[Data extract — start]

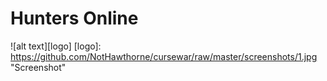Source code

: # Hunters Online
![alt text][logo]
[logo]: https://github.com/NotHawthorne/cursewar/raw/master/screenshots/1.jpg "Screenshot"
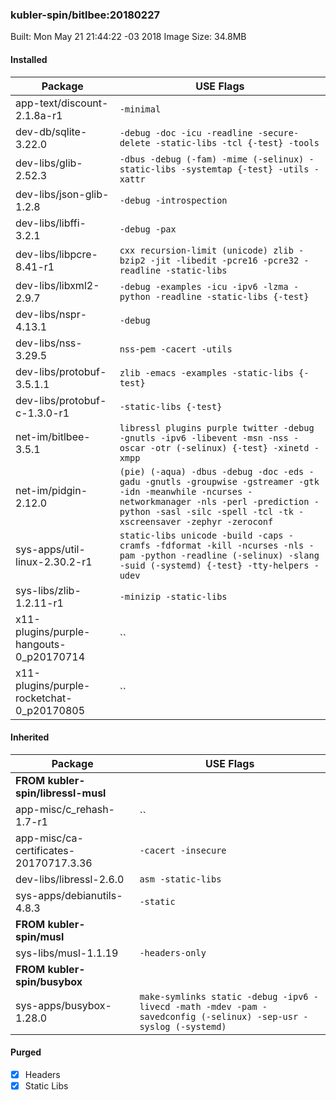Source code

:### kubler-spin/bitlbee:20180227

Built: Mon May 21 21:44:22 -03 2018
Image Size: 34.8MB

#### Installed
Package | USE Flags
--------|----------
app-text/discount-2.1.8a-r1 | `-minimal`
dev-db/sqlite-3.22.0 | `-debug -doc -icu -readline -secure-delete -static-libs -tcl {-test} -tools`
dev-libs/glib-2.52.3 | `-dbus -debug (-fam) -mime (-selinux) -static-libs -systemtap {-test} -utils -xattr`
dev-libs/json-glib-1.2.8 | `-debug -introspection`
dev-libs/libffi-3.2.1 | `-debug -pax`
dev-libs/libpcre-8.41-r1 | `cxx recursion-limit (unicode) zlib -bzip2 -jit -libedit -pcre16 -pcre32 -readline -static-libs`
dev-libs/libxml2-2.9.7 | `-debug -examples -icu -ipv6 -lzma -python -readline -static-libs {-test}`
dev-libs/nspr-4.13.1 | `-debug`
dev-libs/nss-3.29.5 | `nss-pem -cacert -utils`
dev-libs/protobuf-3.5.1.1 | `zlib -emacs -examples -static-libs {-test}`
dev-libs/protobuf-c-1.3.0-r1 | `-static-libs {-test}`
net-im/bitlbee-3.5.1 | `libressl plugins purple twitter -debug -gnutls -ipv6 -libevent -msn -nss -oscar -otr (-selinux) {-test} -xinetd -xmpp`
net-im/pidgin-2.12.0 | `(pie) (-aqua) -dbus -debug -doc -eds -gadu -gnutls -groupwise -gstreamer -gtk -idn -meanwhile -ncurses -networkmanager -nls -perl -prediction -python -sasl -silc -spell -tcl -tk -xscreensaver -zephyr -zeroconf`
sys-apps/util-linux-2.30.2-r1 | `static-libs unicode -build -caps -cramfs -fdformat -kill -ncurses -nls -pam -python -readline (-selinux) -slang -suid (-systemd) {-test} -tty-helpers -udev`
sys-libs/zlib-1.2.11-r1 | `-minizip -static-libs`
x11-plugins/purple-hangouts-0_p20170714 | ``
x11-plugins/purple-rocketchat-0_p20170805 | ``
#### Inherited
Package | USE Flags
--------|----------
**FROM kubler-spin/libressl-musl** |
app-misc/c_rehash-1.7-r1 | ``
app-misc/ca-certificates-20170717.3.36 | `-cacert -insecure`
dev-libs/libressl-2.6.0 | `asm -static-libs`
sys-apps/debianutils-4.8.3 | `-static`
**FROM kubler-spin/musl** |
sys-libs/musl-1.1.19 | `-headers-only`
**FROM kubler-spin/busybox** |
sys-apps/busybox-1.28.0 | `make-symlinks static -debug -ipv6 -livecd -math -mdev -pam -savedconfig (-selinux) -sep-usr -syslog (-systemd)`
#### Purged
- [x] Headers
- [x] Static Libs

[Data extract — finish]
[Data extract — start]

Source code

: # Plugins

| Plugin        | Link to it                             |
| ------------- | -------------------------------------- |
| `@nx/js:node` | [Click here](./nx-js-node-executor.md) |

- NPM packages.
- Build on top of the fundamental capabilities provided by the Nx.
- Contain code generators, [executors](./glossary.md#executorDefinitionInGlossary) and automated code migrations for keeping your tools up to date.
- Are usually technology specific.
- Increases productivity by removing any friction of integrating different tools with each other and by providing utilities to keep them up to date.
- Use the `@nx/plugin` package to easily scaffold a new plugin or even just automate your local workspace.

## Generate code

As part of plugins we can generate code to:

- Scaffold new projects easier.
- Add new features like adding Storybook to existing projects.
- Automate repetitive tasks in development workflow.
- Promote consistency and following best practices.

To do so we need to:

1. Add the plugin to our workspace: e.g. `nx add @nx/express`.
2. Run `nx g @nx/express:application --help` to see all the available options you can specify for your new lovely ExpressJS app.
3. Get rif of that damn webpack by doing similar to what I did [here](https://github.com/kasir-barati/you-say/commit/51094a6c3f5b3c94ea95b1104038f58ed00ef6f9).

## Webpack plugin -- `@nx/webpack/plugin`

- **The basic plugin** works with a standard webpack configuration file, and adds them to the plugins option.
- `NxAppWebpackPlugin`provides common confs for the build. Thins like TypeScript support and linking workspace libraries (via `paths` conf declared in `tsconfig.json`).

[Data extract — finish]
[Data extract — start]

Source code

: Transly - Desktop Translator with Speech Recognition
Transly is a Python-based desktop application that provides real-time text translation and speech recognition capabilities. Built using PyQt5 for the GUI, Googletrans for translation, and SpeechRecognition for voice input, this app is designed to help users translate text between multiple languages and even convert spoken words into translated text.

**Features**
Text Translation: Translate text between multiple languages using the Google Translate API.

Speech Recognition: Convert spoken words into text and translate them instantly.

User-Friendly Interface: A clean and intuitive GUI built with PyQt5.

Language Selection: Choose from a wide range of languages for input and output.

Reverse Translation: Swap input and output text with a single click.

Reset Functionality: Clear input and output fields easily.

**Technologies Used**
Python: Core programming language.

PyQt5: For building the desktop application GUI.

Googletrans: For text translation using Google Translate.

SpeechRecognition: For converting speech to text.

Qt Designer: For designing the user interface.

[Data extract — finish]

Exercise aim: Please give again the lines above between the line holding "- Increases productivity" and the line holding "To do so we", inclusive, exactly as they are and with nothing added.

Written answer:
- Increases productivity by removing any friction of integrating different tools with each other and by providing utilities to keep them up to date.
- Use the `@nx/plugin` package to easily scaffold a new plugin or even just automate your local workspace.

## Generate code

As part of plugins we can generate code to:

- Scaffold new projects easier.
- Add new features like adding Storybook to existing projects.
- Automate repetitive tasks in development workflow.
- Promote consistency and following best practices.

To do so we need to:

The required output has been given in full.